Here is another segment in the story of Tony Atherton, one of the main characters in The Souring Seas, the opening part of The Road to Environmental Armageddon, my climate change saga. It carries on from my posting on this blog two weeks ago.
Tony’s Story (continuation)
Shortly after the dawn of a new day in May 2050, I placed my morning pick-me-up on the front porch railing outside Michael’s farmhouse. We hadn’t had coffee for months, and the concoctions we called tea were getting further from traditional orange pekoe. It was hot, and we had no right to complain. We’d survived a year in our little refuge tucked between huge snow-capped mountains. We were among a minuscule lucky few.
The sun had recently risen on a beautiful spring day that marked the beginning of our second year in Pemberton Meadows. The fields and gardens were planted. Everyone anticipated a day of celebration after weeks of hard work. For Michael, Hannah, and I, it would be a muted celebration. We’d learned nothing about Beth’s fate. The chances of hearing anything positive were fading into nothingness.
Michael joined me. “You set for today’s celebration of the official completion of spring planting.
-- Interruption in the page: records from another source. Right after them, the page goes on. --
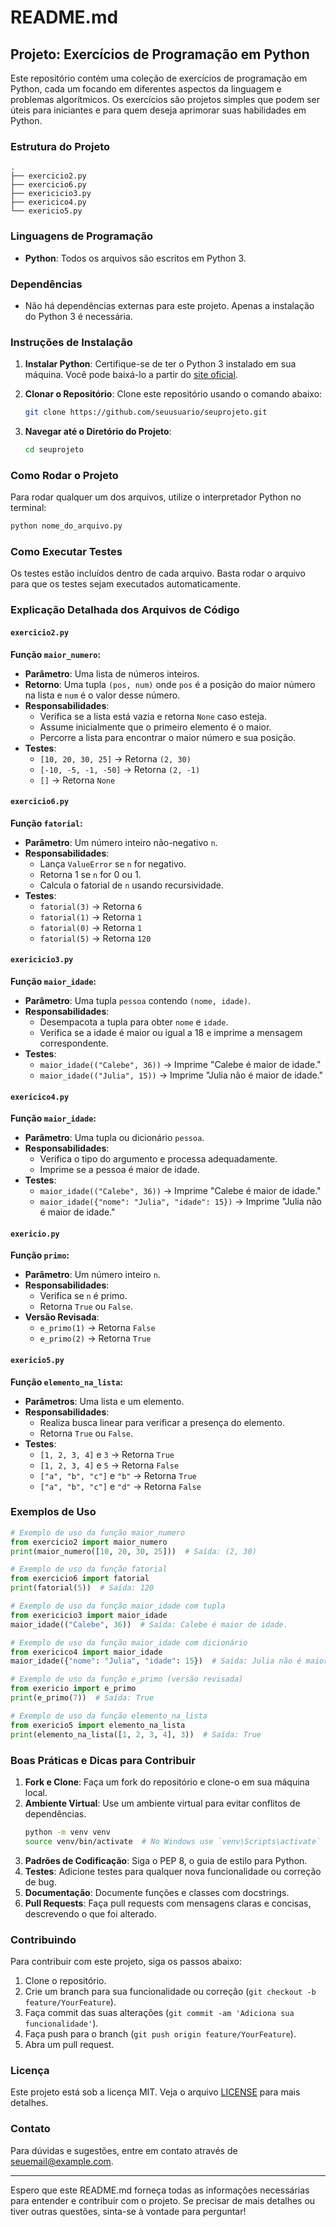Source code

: # README.md

## Projeto: Exercícios de Programação em Python

Este repositório contém uma coleção de exercícios de programação em Python, cada um focando em diferentes aspectos da linguagem e problemas algorítmicos. Os exercícios são projetos simples que podem ser úteis para iniciantes e para quem deseja aprimorar suas habilidades em Python.

### Estrutura do Projeto

```
.
├── exercicio2.py
├── exercicio6.py
├── exericicio3.py
├── exericico4.py
└── exericio5.py
```

### Linguagens de Programação

- **Python**: Todos os arquivos são escritos em Python 3.

### Dependências

- Não há dependências externas para este projeto. Apenas a instalação do Python 3 é necessária.

### Instruções de Instalação

1. **Instalar Python**: Certifique-se de ter o Python 3 instalado em sua máquina. Você pode baixá-lo a partir do [site oficial](https://www.python.org/downloads/).

2. **Clonar o Repositório**: Clone este repositório usando o comando abaixo:

   ```bash
   git clone https://github.com/seuusuario/seuprojeto.git
   ```

3. **Navegar até o Diretório do Projeto**:

   ```bash
   cd seuprojeto
   ```

### Como Rodar o Projeto

Para rodar qualquer um dos arquivos, utilize o interpretador Python no terminal:

```bash
python nome_do_arquivo.py
```

### Como Executar Testes

Os testes estão incluídos dentro de cada arquivo. Basta rodar o arquivo para que os testes sejam executados automaticamente.

### Explicação Detalhada dos Arquivos de Código

#### `exercicio2.py`

**Função `maior_numero`:**

- **Parâmetro**: Uma lista de números inteiros.
- **Retorno**: Uma tupla `(pos, num)` onde `pos` é a posição do maior número na lista e `num` é o valor desse número.
- **Responsabilidades**:
  - Verifica se a lista está vazia e retorna `None` caso esteja.
  - Assume inicialmente que o primeiro elemento é o maior.
  - Percorre a lista para encontrar o maior número e sua posição.
- **Testes**:
  - `[10, 20, 30, 25]` -> Retorna `(2, 30)`
  - `[-10, -5, -1, -50]` -> Retorna `(2, -1)`
  - `[]` -> Retorna `None`

#### `exercicio6.py`

**Função `fatorial`:**

- **Parâmetro**: Um número inteiro não-negativo `n`.
- **Responsabilidades**:
  - Lança `ValueError` se `n` for negativo.
  - Retorna 1 se `n` for 0 ou 1.
  - Calcula o fatorial de `n` usando recursividade.
- **Testes**:
  - `fatorial(3)` -> Retorna `6`
  - `fatorial(1)` -> Retorna `1`
  - `fatorial(0)` -> Retorna `1`
  - `fatorial(5)` -> Retorna `120`

#### `exericicio3.py`

**Função `maior_idade`:**

- **Parâmetro**: Uma tupla `pessoa` contendo `(nome, idade)`.
- **Responsabilidades**:
  - Desempacota a tupla para obter `nome` e `idade`.
  - Verifica se a idade é maior ou igual a 18 e imprime a mensagem correspondente.
- **Testes**:
  - `maior_idade(("Calebe", 36))` -> Imprime "Calebe é maior de idade."
  - `maior_idade(("Julia", 15))` -> Imprime "Julia não é maior de idade."

#### `exericico4.py`

**Função `maior_idade`:**

- **Parâmetro**: Uma tupla ou dicionário `pessoa`.
- **Responsabilidades**:
  - Verifica o tipo do argumento e processa adequadamente.
  - Imprime se a pessoa é maior de idade.
- **Testes**:
  - `maior_idade(("Calebe", 36))` -> Imprime "Calebe é maior de idade."
  - `maior_idade({"nome": "Julia", "idade": 15})` -> Imprime "Julia não é maior de idade."

#### `exericio.py`

**Função `primo`:**

- **Parâmetro**: Um número inteiro `n`.
- **Responsabilidades**:
  - Verifica se `n` é primo.
  - Retorna `True` ou `False`.
- **Versão Revisada**:
  - `e_primo(1)` -> Retorna `False`
  - `e_primo(2)` -> Retorna `True`

#### `exericio5.py`

**Função `elemento_na_lista`:**

- **Parâmetros**: Uma lista e um elemento.
- **Responsabilidades**:
  - Realiza busca linear para verificar a presença do elemento.
  - Retorna `True` ou `False`.
- **Testes**:
  - `[1, 2, 3, 4]` e `3` -> Retorna `True`
  - `[1, 2, 3, 4]` e `5` -> Retorna `False`
  - `["a", "b", "c"]` e `"b"` -> Retorna `True`
  - `["a", "b", "c"]` e `"d"` -> Retorna `False`

### Exemplos de Uso

```python
# Exemplo de uso da função maior_numero
from exercicio2 import maior_numero
print(maior_numero([10, 20, 30, 25]))  # Saída: (2, 30)

# Exemplo de uso da função fatorial
from exercicio6 import fatorial
print(fatorial(5))  # Saída: 120

# Exemplo de uso da função maior_idade com tupla
from exericicio3 import maior_idade
maior_idade(("Calebe", 36))  # Saída: Calebe é maior de idade.

# Exemplo de uso da função maior_idade com dicionário
from exericico4 import maior_idade
maior_idade({"nome": "Julia", "idade": 15})  # Saída: Julia não é maior de idade.

# Exemplo de uso da função e_primo (versão revisada)
from exericio import e_primo
print(e_primo(7))  # Saída: True

# Exemplo de uso da função elemento_na_lista
from exericio5 import elemento_na_lista
print(elemento_na_lista([1, 2, 3, 4], 3))  # Saída: True
```

### Boas Práticas e Dicas para Contribuir

1. **Fork e Clone**: Faça um fork do repositório e clone-o em sua máquina local.
2. **Ambiente Virtual**: Use um ambiente virtual para evitar conflitos de dependências.
   ```bash
   python -m venv venv
   source venv/bin/activate  # No Windows use `venv\Scripts\activate`
   ```
3. **Padrões de Codificação**: Siga o PEP 8, o guia de estilo para Python.
4. **Testes**: Adicione testes para qualquer nova funcionalidade ou correção de bug.
5. **Documentação**: Documente funções e classes com docstrings.
6. **Pull Requests**: Faça pull requests com mensagens claras e concisas, descrevendo o que foi alterado.

### Contribuindo

Para contribuir com este projeto, siga os passos abaixo:

1. Clone o repositório.
2. Crie um branch para sua funcionalidade ou correção (`git checkout -b feature/YourFeature`).
3. Faça commit das suas alterações (`git commit -am 'Adiciona sua funcionalidade'`).
4. Faça push para o branch (`git push origin feature/YourFeature`).
5. Abra um pull request.

### Licença

Este projeto está sob a licença MIT. Veja o arquivo [LICENSE](LICENSE) para mais detalhes.

### Contato

Para dúvidas e sugestões, entre em contato através de [seuemail@example.com](mailto:seuemail@example.com).

---

Espero que este README.md forneça todas as informações necessárias para entender e contribuir com o projeto. Se precisar de mais detalhes ou tiver outras questões, sinta-se à vontade para perguntar!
First time it’s been in May.”
I picked up my cup. “I was imagining you put the date forward to make it coincide with our arrival one year ago today.” I shook my head, smiling. “Silly idea. Anyone can see it’s another effect, this time a positive one, of global warming.”
“You’re keeping track of the trends?”
“Numbers aren’t as solid as I’d like, but we collect enough data to make estimates. Last year, global warming reached six degrees above preindustrial levels.”
“You still have confidence in the results?” Michael asked.
I looked up, surprised by his understanding of the importance of the increased uncertainty. Our problems were trivial compared to everyone’s survival problems. But they were important for someone trying to understand what happened. “Everything comes with more caveats. They limit our real understanding, but we’ll manage.”
When Michael went inside, I returned to my meditations.
My first issue was the nature of the explosions that destroyed cities and ignited wildfires. Early reports said they were nuclear. We measured increases in radioactivity, but the increases were less than we expected for so many powerful nuclear explosions.
My second concern was the rapid increases in global temperatures, carbon dioxide concentrations, and sea level. Concentrations that had been increasing smoothly leapt higher. The nuclear explosions and subsequent fires must be the cause, but we hadn’t included step functions in our models. Our capacity to generate new models was limited, so we couldn’t test our ideas about these new trends. Could we avoid stooping to unsubstantiated speculation?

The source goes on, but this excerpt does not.